Task details: Begin at the top of the listing below. Write each line out exactly, ending with the line that holds "you will need".
━━━━━━━━━━━━━━━━━━━━
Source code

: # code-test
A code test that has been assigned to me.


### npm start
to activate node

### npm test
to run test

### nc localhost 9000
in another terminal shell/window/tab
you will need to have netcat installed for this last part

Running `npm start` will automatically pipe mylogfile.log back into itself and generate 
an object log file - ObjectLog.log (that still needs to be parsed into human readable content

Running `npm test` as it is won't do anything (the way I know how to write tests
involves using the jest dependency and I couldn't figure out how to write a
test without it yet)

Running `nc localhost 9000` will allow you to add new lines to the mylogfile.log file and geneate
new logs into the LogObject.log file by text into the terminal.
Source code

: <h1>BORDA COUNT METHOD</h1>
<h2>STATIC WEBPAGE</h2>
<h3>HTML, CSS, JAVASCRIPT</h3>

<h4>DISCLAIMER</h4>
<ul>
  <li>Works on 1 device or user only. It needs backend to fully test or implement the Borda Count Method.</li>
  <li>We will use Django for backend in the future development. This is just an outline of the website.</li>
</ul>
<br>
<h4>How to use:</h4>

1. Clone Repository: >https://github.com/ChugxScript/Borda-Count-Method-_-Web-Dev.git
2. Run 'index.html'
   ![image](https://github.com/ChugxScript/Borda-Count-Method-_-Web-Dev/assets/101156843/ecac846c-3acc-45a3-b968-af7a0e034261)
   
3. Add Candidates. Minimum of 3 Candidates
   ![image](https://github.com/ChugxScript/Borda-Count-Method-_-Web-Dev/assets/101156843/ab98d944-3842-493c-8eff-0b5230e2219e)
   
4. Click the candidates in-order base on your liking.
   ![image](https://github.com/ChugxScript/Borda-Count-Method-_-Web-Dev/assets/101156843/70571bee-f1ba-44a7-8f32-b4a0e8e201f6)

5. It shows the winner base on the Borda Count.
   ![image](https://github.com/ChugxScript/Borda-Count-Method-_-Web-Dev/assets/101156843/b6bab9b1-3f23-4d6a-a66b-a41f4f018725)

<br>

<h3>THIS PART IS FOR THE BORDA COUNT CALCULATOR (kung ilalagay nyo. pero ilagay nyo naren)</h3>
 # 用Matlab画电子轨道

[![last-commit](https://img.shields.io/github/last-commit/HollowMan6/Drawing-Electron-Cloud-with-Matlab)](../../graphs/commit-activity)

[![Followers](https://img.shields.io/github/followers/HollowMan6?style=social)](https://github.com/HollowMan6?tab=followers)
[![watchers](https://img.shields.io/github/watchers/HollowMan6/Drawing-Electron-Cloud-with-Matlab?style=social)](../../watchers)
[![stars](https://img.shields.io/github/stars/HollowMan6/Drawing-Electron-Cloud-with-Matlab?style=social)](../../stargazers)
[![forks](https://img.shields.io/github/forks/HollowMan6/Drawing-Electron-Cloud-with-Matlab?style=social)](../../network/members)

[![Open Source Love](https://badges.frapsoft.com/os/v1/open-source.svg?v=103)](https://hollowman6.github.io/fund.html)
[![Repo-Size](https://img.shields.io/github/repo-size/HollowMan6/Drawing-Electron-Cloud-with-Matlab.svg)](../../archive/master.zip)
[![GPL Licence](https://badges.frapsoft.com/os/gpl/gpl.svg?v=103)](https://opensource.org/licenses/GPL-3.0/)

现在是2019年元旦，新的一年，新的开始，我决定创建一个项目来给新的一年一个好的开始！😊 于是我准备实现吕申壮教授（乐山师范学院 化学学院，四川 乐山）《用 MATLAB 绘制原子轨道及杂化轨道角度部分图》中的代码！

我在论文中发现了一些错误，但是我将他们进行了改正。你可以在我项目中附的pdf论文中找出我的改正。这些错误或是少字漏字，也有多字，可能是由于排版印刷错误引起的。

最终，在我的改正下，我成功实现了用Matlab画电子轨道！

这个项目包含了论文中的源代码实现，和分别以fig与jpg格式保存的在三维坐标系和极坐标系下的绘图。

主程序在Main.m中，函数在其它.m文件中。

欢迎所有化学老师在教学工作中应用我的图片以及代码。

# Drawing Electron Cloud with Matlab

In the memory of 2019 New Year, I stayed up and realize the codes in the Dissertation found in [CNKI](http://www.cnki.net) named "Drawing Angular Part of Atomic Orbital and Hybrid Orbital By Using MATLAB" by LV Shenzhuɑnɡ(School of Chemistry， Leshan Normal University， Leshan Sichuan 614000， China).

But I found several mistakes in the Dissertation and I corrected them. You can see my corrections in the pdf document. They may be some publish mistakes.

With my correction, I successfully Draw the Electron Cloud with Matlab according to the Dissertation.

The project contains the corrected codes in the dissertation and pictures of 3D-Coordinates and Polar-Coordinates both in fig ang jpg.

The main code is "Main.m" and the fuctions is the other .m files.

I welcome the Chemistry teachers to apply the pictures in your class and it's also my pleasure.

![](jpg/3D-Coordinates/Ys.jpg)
━━━━━━━━━━━━━━━━━━━━
Exercise solution:
Source code

: # code-test
A code test that has been assigned to me.


### npm start
to activate node

### npm test
to run test

### nc localhost 9000
in another terminal shell/window/tab
you will need to have netcat installed for this last part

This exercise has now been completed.